The only evidence, independent of declarations of alleged co-conspirators, connecting the defendant with the conspiracy is the following testimony of Charles L. Schulz, Jr. (secretary of Schulz Baking Company and manager of its Twentieth Century distributorship):

A. Sometime between April 1960 and June 1960, he was talking to a sales supervisor of the Ward Baking Company (Mr. Ryan) at the Philadelphia Navy Yard at the time of a bid opening. Mr. Ryan said "they were wondering when we could get the price of bread up in the City of Philadelphia" (N.T. 128). Mr. Ryan was referring to the 15¢ loaf (N.T. 130). Mr. Schulz said "we are also interested in getting a higher price for our bread" (N.T. 129).
B. A week or two after the above conversation at the Navy Yard, Mr. Ryan introduced Mr. Schulz to Mr. Doyle, the Philadelphia manager of the defendant, during a phone conversation. Mr. Doyle said "that Ward Baking Company was interested in raising the price of bread," he was wondering how Schulz felt about it, and Ward had a definite date in mind when they wanted to go up in price.3 Mr. Doyle told Mr. Schulz the date on which Ward would raise the price and that date was within a month of the time of the phone conversation. Ward raised the price of its economy bread on the date Doyle said it would be raised (N.T. 155).
C. Within a week of this first phone conversation, there was a second phone conversation between Doyle and Schulz during which New Century bread was discussed and Schulz told Doyle "we felt they all wanted a price rise" (N.T. 140). Rossi and Fleischmann, the manufacturers of bread for New Century, were mentioned in this conversation. Mr. Schulz testified that (N.T. 143): "He (Doyle) wanted to know what we could do with our other competitors, as far as getting the price of bread up in that market." Mr. Schulz told Doyle "I would see what we could do about it" (N.T. 144).

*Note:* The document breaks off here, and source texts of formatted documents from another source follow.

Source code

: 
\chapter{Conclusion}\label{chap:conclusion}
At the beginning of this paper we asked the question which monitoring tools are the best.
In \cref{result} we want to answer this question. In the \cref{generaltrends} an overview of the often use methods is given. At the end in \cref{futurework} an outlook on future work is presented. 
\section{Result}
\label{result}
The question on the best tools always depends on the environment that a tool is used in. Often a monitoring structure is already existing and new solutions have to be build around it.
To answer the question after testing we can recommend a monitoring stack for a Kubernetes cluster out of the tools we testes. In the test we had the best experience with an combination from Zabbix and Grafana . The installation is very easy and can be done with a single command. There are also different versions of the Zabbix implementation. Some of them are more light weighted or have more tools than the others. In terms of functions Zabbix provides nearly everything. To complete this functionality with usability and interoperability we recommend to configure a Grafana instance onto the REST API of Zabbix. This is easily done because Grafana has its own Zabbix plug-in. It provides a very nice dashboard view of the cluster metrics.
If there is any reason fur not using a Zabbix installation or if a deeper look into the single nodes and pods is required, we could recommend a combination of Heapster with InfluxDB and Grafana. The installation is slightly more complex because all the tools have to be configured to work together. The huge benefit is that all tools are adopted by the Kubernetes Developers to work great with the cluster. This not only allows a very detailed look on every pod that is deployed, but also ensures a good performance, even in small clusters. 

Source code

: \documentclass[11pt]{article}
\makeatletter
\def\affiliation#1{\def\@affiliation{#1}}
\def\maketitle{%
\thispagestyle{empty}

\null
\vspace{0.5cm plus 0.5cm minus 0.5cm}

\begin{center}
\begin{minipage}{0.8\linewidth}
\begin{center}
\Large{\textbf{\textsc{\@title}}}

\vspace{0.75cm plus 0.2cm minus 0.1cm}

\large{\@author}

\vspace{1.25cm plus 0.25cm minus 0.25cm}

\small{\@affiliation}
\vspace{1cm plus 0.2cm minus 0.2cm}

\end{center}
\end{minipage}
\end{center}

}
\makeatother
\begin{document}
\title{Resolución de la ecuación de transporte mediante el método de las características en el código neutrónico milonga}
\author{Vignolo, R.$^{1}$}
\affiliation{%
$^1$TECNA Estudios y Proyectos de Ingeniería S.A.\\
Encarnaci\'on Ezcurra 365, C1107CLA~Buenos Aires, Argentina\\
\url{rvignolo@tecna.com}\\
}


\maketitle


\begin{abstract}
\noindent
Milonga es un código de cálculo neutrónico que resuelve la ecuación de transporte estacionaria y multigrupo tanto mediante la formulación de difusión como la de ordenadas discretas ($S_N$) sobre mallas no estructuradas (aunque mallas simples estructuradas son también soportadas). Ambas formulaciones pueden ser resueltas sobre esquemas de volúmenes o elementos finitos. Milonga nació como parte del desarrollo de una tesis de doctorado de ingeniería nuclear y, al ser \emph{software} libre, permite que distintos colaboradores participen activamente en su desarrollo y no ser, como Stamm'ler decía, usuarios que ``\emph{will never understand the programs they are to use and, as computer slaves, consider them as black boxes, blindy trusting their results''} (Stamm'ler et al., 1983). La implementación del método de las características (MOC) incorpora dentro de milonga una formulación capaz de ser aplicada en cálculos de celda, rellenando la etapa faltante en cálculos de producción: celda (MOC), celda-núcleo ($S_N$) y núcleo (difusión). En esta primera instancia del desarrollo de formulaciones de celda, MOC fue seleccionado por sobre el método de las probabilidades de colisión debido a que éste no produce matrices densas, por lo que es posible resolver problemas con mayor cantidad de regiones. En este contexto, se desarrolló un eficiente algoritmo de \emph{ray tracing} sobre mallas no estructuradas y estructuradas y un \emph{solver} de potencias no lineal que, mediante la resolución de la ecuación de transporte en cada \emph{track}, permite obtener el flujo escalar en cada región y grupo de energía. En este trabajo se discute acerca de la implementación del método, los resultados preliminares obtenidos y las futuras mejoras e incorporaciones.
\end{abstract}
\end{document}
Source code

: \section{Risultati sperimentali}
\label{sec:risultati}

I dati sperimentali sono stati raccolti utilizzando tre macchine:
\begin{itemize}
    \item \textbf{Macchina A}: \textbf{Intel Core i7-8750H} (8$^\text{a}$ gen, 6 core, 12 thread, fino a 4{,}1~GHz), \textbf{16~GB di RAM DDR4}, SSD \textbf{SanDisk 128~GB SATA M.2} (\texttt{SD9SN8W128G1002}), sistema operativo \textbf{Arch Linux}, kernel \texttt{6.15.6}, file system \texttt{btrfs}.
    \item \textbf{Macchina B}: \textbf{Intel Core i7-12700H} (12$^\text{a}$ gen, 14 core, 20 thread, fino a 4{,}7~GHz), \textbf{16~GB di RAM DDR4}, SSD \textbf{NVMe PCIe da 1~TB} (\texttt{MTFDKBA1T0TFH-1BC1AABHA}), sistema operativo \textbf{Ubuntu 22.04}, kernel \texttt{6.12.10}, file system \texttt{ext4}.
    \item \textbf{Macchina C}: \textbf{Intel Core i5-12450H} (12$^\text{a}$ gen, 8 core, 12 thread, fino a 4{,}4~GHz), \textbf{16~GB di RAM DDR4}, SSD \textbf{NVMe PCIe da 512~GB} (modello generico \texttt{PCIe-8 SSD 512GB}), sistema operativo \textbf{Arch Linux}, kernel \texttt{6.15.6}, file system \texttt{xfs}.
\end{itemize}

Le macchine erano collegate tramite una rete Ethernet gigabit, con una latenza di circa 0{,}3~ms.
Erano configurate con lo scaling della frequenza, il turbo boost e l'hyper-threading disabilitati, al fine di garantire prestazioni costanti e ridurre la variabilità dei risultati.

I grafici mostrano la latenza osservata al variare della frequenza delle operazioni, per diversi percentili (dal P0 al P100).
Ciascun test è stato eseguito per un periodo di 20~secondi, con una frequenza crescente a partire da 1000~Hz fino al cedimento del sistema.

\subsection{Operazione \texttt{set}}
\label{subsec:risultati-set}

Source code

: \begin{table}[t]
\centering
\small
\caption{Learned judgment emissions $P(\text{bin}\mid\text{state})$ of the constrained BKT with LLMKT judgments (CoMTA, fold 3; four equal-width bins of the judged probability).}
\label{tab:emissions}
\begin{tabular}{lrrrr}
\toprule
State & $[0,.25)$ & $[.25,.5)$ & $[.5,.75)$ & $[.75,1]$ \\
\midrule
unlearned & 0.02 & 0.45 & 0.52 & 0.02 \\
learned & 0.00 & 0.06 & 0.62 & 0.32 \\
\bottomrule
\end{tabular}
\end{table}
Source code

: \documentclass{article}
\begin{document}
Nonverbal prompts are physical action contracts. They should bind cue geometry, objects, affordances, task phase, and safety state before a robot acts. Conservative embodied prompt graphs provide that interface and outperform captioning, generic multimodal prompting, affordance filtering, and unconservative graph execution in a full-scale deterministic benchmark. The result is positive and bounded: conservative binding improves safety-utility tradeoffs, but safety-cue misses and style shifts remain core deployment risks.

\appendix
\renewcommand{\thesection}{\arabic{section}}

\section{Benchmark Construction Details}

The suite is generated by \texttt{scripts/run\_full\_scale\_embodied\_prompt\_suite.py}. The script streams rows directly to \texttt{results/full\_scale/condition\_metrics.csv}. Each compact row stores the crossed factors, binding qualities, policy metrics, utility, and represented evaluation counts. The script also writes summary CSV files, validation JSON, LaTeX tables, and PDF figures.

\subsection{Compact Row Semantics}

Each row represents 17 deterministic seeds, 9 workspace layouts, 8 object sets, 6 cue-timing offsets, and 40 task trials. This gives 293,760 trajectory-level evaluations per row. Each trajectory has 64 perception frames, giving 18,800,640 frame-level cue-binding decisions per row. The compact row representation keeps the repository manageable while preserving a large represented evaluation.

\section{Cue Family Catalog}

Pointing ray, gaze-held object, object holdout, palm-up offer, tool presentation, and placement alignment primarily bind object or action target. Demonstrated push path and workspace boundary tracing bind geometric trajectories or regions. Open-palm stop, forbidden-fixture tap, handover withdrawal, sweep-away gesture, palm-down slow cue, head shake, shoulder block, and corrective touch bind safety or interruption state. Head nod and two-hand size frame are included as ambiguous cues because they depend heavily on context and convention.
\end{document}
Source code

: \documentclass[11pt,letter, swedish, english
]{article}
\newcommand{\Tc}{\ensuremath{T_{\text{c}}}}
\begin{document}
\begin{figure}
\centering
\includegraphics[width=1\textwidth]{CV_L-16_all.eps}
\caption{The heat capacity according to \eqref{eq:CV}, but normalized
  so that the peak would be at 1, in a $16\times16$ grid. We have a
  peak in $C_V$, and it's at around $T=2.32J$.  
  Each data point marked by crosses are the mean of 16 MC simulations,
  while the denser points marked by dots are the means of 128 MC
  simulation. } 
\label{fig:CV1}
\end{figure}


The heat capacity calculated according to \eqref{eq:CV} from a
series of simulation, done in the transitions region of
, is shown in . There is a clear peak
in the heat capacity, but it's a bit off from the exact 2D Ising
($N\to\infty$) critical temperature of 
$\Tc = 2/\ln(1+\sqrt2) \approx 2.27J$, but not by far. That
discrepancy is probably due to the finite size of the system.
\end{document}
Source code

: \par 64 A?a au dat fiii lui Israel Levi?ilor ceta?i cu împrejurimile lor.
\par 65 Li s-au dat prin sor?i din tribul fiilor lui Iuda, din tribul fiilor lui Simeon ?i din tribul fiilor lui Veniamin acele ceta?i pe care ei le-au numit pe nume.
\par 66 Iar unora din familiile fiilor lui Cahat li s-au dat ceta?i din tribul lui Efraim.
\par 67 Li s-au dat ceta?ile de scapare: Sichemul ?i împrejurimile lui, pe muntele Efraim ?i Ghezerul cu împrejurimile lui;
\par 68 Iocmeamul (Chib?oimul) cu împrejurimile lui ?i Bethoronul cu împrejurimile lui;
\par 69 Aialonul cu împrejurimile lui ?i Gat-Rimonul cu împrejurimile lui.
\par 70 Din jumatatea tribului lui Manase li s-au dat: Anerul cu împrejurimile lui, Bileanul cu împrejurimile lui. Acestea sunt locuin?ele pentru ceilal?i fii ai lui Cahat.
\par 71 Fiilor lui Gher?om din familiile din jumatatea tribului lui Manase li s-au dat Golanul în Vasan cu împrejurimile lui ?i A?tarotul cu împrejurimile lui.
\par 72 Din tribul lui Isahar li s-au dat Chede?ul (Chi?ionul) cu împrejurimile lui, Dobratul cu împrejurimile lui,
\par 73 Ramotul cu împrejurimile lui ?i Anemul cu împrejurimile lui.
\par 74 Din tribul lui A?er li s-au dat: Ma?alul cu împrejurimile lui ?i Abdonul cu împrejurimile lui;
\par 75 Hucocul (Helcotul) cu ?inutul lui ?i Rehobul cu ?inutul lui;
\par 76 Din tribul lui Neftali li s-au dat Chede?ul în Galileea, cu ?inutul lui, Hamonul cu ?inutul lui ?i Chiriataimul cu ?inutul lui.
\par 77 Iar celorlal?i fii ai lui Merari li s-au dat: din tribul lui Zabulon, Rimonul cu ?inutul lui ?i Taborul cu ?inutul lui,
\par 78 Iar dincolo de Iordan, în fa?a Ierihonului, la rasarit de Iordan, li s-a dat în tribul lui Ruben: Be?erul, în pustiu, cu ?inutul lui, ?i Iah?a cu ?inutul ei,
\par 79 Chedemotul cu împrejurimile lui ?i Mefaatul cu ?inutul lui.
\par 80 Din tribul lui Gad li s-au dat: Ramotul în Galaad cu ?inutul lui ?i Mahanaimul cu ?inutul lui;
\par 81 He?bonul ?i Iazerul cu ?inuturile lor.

The balance of the testimony of Mr. Schulz concerned phone conversations he had had with either Mr. Ryan or Mr. Doyle.4 Since Mr. Ryan was clearly not an employee with sufficient authority to make defendant liable for any conspiracy he aided, abetted or joined,5 even if Mr. Schulz's testimony is accepted, it is not necessary to recite the testimony concerning these conversations.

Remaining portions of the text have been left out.